• _The data_:
------

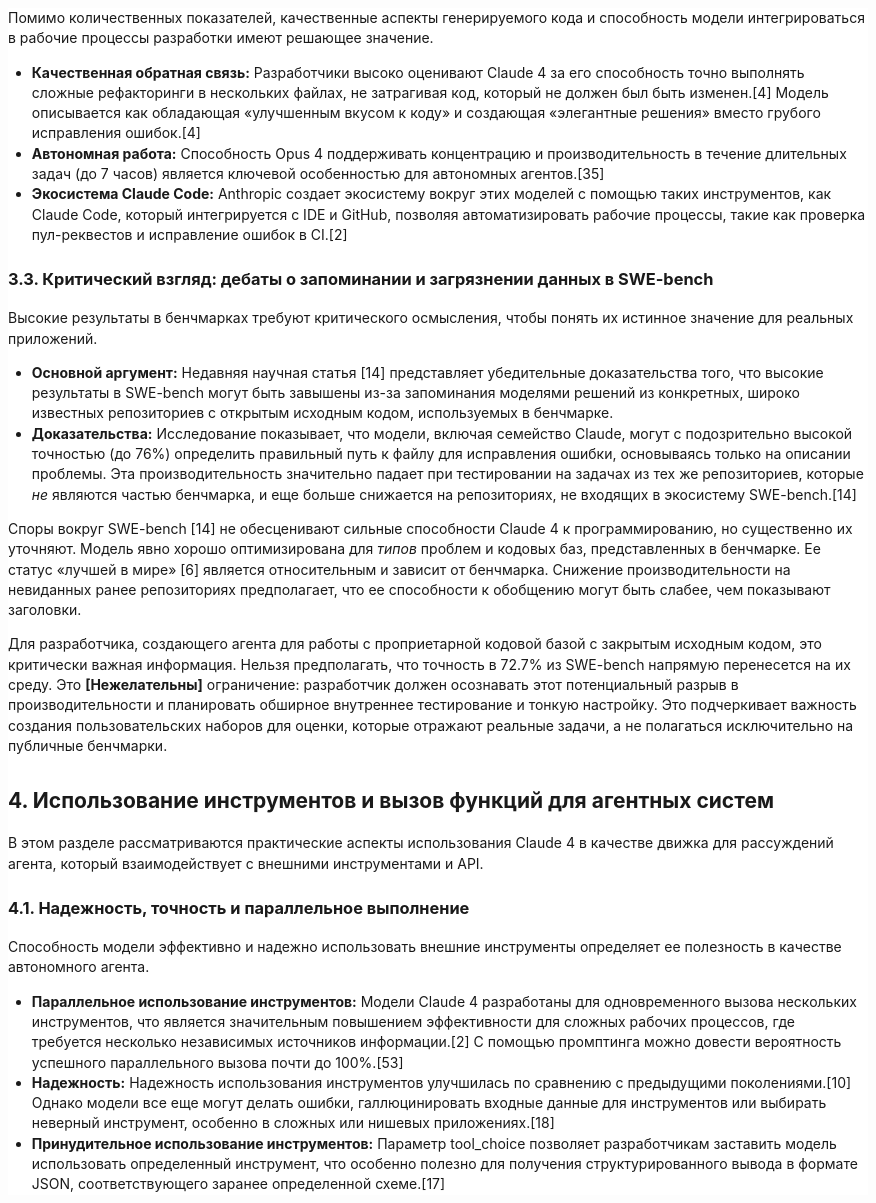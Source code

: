 Помимо количественных показателей, качественные аспекты генерируемого кода и способность модели интегрироваться в рабочие процессы разработки имеют решающее значение.

- **Качественная обратная связь:** Разработчики высоко оценивают Claude 4 за его способность точно выполнять сложные рефакторинги в нескольких файлах, не затрагивая код, который не должен был быть изменен.[4] Модель описывается как обладающая «улучшенным вкусом к коду» и создающая «элегантные решения» вместо грубого исправления ошибок.[4]
- **Автономная работа:** Способность Opus 4 поддерживать концентрацию и производительность в течение длительных задач (до 7 часов) является ключевой особенностью для автономных агентов.[35]
- **Экосистема Claude Code:** Anthropic создает экосистему вокруг этих моделей с помощью таких инструментов, как Claude Code, который интегрируется с IDE и GitHub, позволяя автоматизировать рабочие процессы, такие как проверка пул-реквестов и исправление ошибок в CI.[2]

### **3.3. Критический взгляд: дебаты о запоминании и загрязнении данных в SWE-bench**

Высокие результаты в бенчмарках требуют критического осмысления, чтобы понять их истинное значение для реальных приложений.

- **Основной аргумент:** Недавняя научная статья [14] представляет убедительные доказательства того, что высокие результаты в SWE-bench могут быть завышены из-за запоминания моделями решений из конкретных, широко известных репозиториев с открытым исходным кодом, используемых в бенчмарке.
- **Доказательства:** Исследование показывает, что модели, включая семейство Claude, могут с подозрительно высокой точностью (до 76%) определить правильный путь к файлу для исправления ошибки, основываясь только на описании проблемы. Эта производительность значительно падает при тестировании на задачах из тех же репозиториев, которые *не* являются частью бенчмарка, и еще больше снижается на репозиториях, не входящих в экосистему SWE-bench.[14]

Споры вокруг SWE-bench [14] не обесценивают сильные способности Claude 4 к программированию, но существенно их уточняют. Модель явно хорошо оптимизирована для *типов* проблем и кодовых баз, представленных в бенчмарке. Ее статус «лучшей в мире» [6] является относительным и зависит от бенчмарка. Снижение производительности на невиданных ранее репозиториях предполагает, что ее способности к обобщению могут быть слабее, чем показывают заголовки.

Для разработчика, создающего агента для работы с проприетарной кодовой базой с закрытым исходным кодом, это критически важная информация. Нельзя предполагать, что точность в 72.7% из SWE-bench напрямую перенесется на их среду. Это **[Нежелательны]** ограничение: разработчик должен осознавать этот потенциальный разрыв в производительности и планировать обширное внутреннее тестирование и тонкую настройку. Это подчеркивает важность создания пользовательских наборов для оценки, которые отражают реальные задачи, а не полагаться исключительно на публичные бенчмарки.

## **4. Использование инструментов и вызов функций для агентных систем**

В этом разделе рассматриваются практические аспекты использования Claude 4 в качестве движка для рассуждений агента, который взаимодействует с внешними инструментами и API.

### **4.1. Надежность, точность и параллельное выполнение**

Способность модели эффективно и надежно использовать внешние инструменты определяет ее полезность в качестве автономного агента.

- **Параллельное использование инструментов:** Модели Claude 4 разработаны для одновременного вызова нескольких инструментов, что является значительным повышением эффективности для сложных рабочих процессов, где требуется несколько независимых источников информации.[2] С помощью промптинга можно довести вероятность успешного параллельного вызова почти до 100%.[53]
- **Надежность:** Надежность использования инструментов улучшилась по сравнению с предыдущими поколениями.[10] Однако модели все еще могут делать ошибки, галлюцинировать входные данные для инструментов или выбирать неверный инструмент, особенно в сложных или нишевых приложениях.[18]
- **Принудительное использование инструментов:** Параметр tool_choice позволяет разработчикам заставить модель использовать определенный инструмент, что особенно полезно для получения структурированного вывода в формате JSON, соответствующего заранее определенной схеме.[17]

------

• _Problem statement_:
Line by line, output the material above exactly, passing over the pictures.

• _Response box_:
Source code

: Помимо количественных показателей, качественные аспекты генерируемого кода и способность модели интегрироваться в рабочие процессы разработки имеют решающее значение.

- **Качественная обратная связь:** Разработчики высоко оценивают Claude 4 за его способность точно выполнять сложные рефакторинги в нескольких файлах, не затрагивая код, который не должен был быть изменен.[4] Модель описывается как обладающая «улучшенным вкусом к коду» и создающая «элегантные решения» вместо грубого исправления ошибок.[4]
- **Автономная работа:** Способность Opus 4 поддерживать концентрацию и производительность в течение длительных задач (до 7 часов) является ключевой особенностью для автономных агентов.[35]
- **Экосистема Claude Code:** Anthropic создает экосистему вокруг этих моделей с помощью таких инструментов, как Claude Code, который интегрируется с IDE и GitHub, позволяя автоматизировать рабочие процессы, такие как проверка пул-реквестов и исправление ошибок в CI.[2]

### **3.3. Критический взгляд: дебаты о запоминании и загрязнении данных в SWE-bench**

Высокие результаты в бенчмарках требуют критического осмысления, чтобы понять их истинное значение для реальных приложений.

- **Основной аргумент:** Недавняя научная статья [14] представляет убедительные доказательства того, что высокие результаты в SWE-bench могут быть завышены из-за запоминания моделями решений из конкретных, широко известных репозиториев с открытым исходным кодом, используемых в бенчмарке.
- **Доказательства:** Исследование показывает, что модели, включая семейство Claude, могут с подозрительно высокой точностью (до 76%) определить правильный путь к файлу для исправления ошибки, основываясь только на описании проблемы. Эта производительность значительно падает при тестировании на задачах из тех же репозиториев, которые *не* являются частью бенчмарка, и еще больше снижается на репозиториях, не входящих в экосистему SWE-bench.[14]

Споры вокруг SWE-bench [14] не обесценивают сильные способности Claude 4 к программированию, но существенно их уточняют. Модель явно хорошо оптимизирована для *типов* проблем и кодовых баз, представленных в бенчмарке. Ее статус «лучшей в мире» [6] является относительным и зависит от бенчмарка. Снижение производительности на невиданных ранее репозиториях предполагает, что ее способности к обобщению могут быть слабее, чем показывают заголовки.

Для разработчика, создающего агента для работы с проприетарной кодовой базой с закрытым исходным кодом, это критически важная информация. Нельзя предполагать, что точность в 72.7% из SWE-bench напрямую перенесется на их среду. Это **[Нежелательны]** ограничение: разработчик должен осознавать этот потенциальный разрыв в производительности и планировать обширное внутреннее тестирование и тонкую настройку. Это подчеркивает важность создания пользовательских наборов для оценки, которые отражают реальные задачи, а не полагаться исключительно на публичные бенчмарки.

## **4. Использование инструментов и вызов функций для агентных систем**

В этом разделе рассматриваются практические аспекты использования Claude 4 в качестве движка для рассуждений агента, который взаимодействует с внешними инструментами и API.

### **4.1. Надежность, точность и параллельное выполнение**

Способность модели эффективно и надежно использовать внешние инструменты определяет ее полезность в качестве автономного агента.

- **Параллельное использование инструментов:** Модели Claude 4 разработаны для одновременного вызова нескольких инструментов, что является значительным повышением эффективности для сложных рабочих процессов, где требуется несколько независимых источников информации.[2] С помощью промптинга можно довести вероятность успешного параллельного вызова почти до 100%.[53]
- **Надежность:** Надежность использования инструментов улучшилась по сравнению с предыдущими поколениями.[10] Однако модели все еще могут делать ошибки, галлюцинировать входные данные для инструментов или выбирать неверный инструмент, особенно в сложных или нишевых приложениях.[18]
- **Принудительное использование инструментов:** Параметр tool_choice позволяет разработчикам заставить модель использовать определенный инструмент, что особенно полезно для получения структурированного вывода в формате JSON, соответствующего заранее определенной схеме.[17]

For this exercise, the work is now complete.